Principal Component Analysis (PCA)
PCA is a machine learning algorithm that uses an orthogonal transformation to convert a set of data points of possibly correlated variables into a set of values of linearly uncorrelated variables labelled as principal components.
Some of the use-cases of PCA are found in compression, simplification of data for easier comprehension, and visualization. Although one needs to have enough domain knowledge before moving forward with PCA as their preferred machine learning in their use-case.
Independent Component Analysis (ICA)
Independent Component Analysis (ICA) is a machine learning technique to distinguish and separate sources from a mixed-signal. Independent Component Analysis works on the principle of independent components, instead of principal component analysis. It is a statistical method for unearthing hidden factors amongst sets of random variables or signals.
This algorithm defines a generative model for the observed multivariate data, which is typically given as a large collection of datasets. In the model, the signals are assumed to be linear combinations of some unknown latent variables. The combination system is unknown too.
The latent variables are assumed to be non-Gaussian and mutually independent. These are called independent components of the observed data. And these independent variables are referred to as factors that are found out using ICA.
I hope this article gave you a fair insight into the different types of machine learning algorithms commonly used. Different types of machine learning algorithms can be used to solve different sorts of problems. The decision should be made based on the requirements and what fits the best for you.

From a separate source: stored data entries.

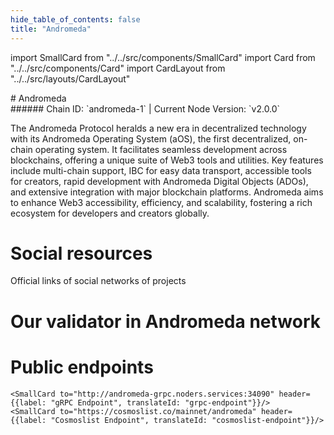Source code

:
 ```yaml
---
hide_table_of_contents: false
title: "Andromeda"
---
```


import SmallCard from "../../src/components/SmallCard"
import Card from "../../src/components/Card"
import CardLayout from "../../src/layouts/CardLayout"

<div class="h1-with-icon icon-andromeda">
# Andromeda
</div>
###### Chain ID: `andromeda-1` | Current Node Version: `v2.0.0`


The Andromeda Protocol heralds a new era in decentralized technology with its Andromeda Operating System (aOS), the first decentralized, on-chain operating system. It facilitates seamless development across blockchains, offering a unique suite of Web3 tools and utilities. Key features include multi-chain support, IBC for easy data transport, accessible tools for creators, rapid development with Andromeda Digital Objects (ADOs), and extensive integration with major blockchain platforms. Andromeda aims to enhance Web3 accessibility, efficiency, and scalability, fostering a rich ecosystem for developers and creators globally.

# Social resources
Official links of social networks of projects

<CardLayout autoFitEnabled={false}>
    <SmallCard to="https://www.andromedaprotocol.io/" header={{label: "Website", translateId: "social-telegram"}} iconPath="img/website-icon.svg"/>
    <SmallCard to="https://github.com/andromedaprotocol" header={{label: "GitHub", translateId: "social-telegram"}} iconPath="img/github-icon.svg"/>
    <SmallCard to="https://discord.gg/GBd6buKYyZ" header={{label: "Discord", translateId: "social-telegram"}} iconPath="img/discord-icon.svg"/>
    <SmallCard to="https://twitter.com/andromedaprot" header={{label: "X", translateId: "social-telegram"}} iconPath="img/x-icon.svg"/>
    <SmallCard to="https://t.me/andromedaprotocol" header={{label: "Telegram", translateId: "social-telegram"}} iconPath="img/telegram-icon.svg"/>
</CardLayout>

# Our validator in Andromeda network

<CardLayout autoFitEnabled={true}>
    <Card
        to="https://andromeda.explorers.guru/validator/andrvaloper1t8zsecgzc5025k3s0mthdm6vt82p5p0v48p2ry"
        header={{
            label: "[NODERS]TEAM",
            translateId: "development-setup",
        }}
        body={{
            label: "Trusted blockchain validator",
        }}
        iconPath="img/kotlin-icon.svg"
    />
</CardLayout>

# Public endpoints 

<CardLayout autoFitEnabled={true}>
    <SmallCard to="https://andromeda-rpc.noders.services" header={{label: "RPC Endpoint", translateId: "rpc-endpoint"}}/>
    <SmallCard to="https://andromeda-api.noders.services" header={{label: "API Endpoint", translateId: "api-endpoint"}}/>
    
    <SmallCard to="http://andromeda-grpc.noders.services:34090" header={{label: "gRPC Endpoint", translateId: "grpc-endpoint"}}/>
    <SmallCard to="https://cosmoslist.co/mainnet/andromeda" header={{label: "Cosmoslist Endpoint", translateId: "cosmoslist-endpoint"}}/>
</CardLayout>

The application of machine learning in our daily lives and in our businesses has been impactful. If you are interested or already working with machine learning, you should consider exploring various ways how machine learning can benefit a business’s needs. You can even start off your own business based around machine learning too if you’re really adept at it. But it is advised to start off with smaller, model projects before trying things on a bigger scale.
Frequently Asked Questions (FAQs)
What are the machine learning applications?
There are various machine learning applications like image recognition, face detection, speech recognition, traffic prediction, etc.
Why is machine learning used?
Machine learning offers the user to feed a computer with an immense amount of data and to let computers analyze to come up with data-driven insights. This takes the load off humans to make sense of data at an extremely huge scale.
Is machine learning hard to understand?
If you are creative, like to experiment and have a tenacity towards data both as a science and an art, then machine learning won’t be that hard to learn and work with. But, being good with maths and statistics is a huge plus in this domain.
What is the most important aspect of machine learning?
Training the model is the most important aspect of machine learning. It requires choosing the features and hyper parameters really carefully. Data cleaning also becomes a large part of data that is fed for machine learning too.
How fast can you learn machine learning?
Machine learning courses, especially self-learning, will require around 6-18 months to fully learn at a moderate level. But the duration of the learning would solely depend on the curriculum that the course you have opted for.